WHAT THE TASK REQUIRES => Check each line of the material, and show the ones that include the word "bytes".

--- START ---

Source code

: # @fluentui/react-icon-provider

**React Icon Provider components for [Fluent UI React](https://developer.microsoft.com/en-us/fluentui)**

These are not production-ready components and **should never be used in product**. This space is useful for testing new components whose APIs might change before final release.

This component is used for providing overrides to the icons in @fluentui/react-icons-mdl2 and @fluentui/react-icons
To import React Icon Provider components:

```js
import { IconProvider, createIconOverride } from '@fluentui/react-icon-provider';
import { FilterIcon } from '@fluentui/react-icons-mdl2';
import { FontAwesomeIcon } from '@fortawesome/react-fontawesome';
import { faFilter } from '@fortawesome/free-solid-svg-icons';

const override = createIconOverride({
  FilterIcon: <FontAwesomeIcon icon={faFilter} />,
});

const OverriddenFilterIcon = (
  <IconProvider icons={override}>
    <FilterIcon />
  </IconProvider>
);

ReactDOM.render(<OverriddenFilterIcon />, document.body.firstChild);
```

--- END ---
--- START ---

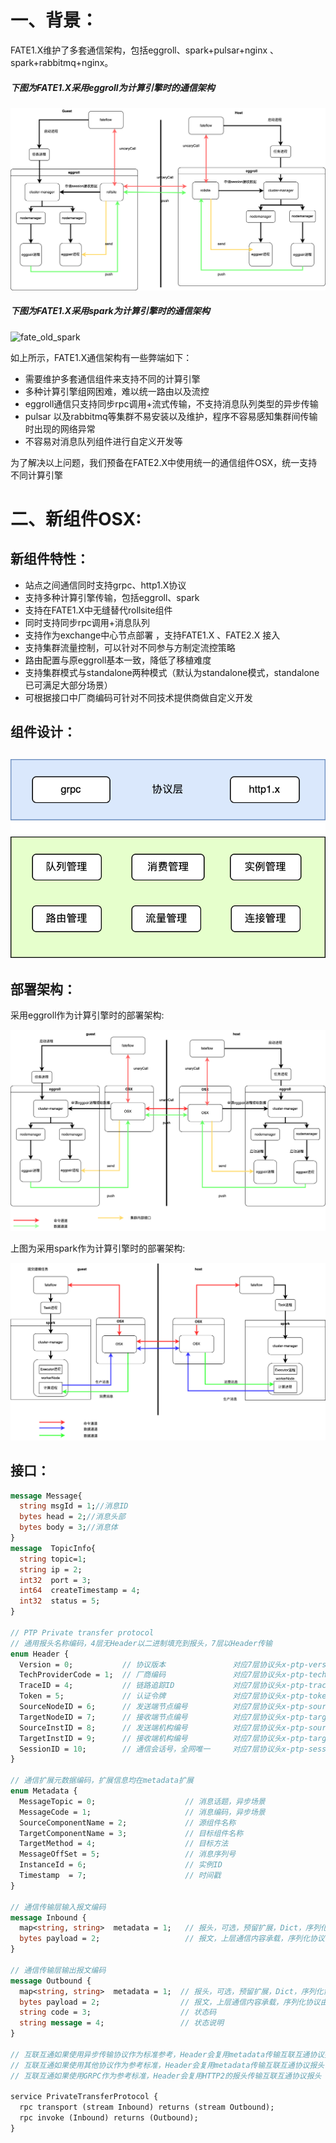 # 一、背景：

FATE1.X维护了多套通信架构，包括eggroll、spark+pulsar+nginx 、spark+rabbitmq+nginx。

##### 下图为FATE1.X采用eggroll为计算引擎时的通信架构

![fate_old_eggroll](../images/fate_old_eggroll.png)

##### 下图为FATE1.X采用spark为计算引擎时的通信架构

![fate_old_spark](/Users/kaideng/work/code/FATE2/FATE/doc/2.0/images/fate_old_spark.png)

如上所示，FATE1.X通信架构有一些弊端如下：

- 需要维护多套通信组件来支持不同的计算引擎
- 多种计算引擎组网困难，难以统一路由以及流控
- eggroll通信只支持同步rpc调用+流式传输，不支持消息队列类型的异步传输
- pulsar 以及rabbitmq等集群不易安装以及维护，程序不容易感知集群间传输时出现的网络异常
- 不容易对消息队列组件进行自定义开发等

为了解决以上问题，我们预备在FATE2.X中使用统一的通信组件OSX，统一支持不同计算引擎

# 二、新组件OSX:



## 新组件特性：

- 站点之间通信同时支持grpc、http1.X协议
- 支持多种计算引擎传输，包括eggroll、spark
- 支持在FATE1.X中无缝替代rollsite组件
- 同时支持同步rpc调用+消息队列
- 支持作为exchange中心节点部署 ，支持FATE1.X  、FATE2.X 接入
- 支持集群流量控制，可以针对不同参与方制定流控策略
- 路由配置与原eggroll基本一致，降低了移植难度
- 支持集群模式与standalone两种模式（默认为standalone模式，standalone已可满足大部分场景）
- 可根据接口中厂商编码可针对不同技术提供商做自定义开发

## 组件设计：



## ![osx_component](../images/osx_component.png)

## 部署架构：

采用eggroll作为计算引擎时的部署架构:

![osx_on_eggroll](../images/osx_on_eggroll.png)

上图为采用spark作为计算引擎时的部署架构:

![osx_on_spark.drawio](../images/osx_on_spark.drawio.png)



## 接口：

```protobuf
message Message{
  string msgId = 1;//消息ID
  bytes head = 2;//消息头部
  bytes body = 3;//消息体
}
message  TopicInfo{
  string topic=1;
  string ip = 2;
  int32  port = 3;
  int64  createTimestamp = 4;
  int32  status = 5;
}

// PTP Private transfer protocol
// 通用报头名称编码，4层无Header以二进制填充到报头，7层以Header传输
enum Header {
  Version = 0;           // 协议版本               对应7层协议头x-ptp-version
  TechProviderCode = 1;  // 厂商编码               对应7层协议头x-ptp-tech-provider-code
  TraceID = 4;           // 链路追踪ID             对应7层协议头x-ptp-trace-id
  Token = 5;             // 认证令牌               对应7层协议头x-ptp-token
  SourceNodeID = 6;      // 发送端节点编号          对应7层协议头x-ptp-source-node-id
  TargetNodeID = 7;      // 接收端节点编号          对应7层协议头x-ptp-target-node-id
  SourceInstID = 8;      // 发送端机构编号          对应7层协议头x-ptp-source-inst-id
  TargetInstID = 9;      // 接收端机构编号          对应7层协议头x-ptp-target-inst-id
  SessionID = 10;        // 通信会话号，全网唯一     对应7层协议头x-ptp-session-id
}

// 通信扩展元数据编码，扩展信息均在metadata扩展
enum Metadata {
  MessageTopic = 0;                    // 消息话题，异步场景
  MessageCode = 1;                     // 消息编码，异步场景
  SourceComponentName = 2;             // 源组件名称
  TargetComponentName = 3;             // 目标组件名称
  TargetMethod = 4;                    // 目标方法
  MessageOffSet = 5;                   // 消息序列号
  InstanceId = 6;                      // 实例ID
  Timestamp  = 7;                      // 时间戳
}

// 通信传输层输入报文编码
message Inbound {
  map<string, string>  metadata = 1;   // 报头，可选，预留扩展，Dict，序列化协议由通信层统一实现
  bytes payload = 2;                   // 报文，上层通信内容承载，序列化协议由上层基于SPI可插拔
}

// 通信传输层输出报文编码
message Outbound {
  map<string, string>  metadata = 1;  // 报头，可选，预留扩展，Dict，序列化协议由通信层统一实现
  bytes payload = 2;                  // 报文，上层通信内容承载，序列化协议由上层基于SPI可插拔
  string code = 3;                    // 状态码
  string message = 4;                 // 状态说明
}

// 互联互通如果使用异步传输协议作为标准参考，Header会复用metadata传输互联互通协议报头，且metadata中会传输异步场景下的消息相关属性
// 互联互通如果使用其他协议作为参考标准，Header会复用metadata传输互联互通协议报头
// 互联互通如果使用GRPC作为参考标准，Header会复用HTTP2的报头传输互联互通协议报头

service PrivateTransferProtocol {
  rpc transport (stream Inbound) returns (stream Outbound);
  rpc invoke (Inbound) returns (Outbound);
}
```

--- END ---
--- START ---

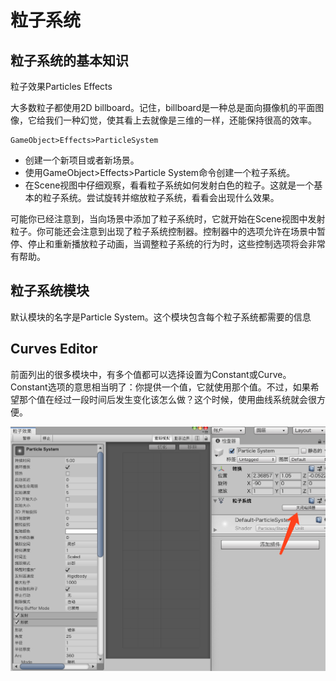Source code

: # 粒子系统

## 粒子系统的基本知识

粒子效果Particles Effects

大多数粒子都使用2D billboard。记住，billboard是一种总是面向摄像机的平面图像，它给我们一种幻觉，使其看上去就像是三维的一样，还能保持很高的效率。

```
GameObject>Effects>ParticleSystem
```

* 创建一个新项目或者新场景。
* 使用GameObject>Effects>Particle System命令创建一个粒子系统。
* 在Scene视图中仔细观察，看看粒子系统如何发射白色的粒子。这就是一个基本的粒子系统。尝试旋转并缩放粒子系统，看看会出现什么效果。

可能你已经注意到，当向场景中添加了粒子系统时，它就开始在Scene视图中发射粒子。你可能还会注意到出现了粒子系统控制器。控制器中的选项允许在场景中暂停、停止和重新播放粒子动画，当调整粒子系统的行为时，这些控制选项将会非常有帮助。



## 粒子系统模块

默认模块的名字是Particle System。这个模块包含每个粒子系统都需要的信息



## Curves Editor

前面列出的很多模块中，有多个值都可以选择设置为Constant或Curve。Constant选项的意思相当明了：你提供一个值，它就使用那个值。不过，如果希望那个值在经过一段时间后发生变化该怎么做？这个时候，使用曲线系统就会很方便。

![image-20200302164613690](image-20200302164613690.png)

--- END ---

SOLUTION TO THIS EXERCISE =>
  bytes head = 2;//消息头部
  bytes body = 3;//消息体
  bytes payload = 2;                   // 报文，上层通信内容承载，序列化协议由上层基于SPI可插拔
  bytes payload = 2;                  // 报文，上层通信内容承载，序列化协议由上层基于SPI可插拔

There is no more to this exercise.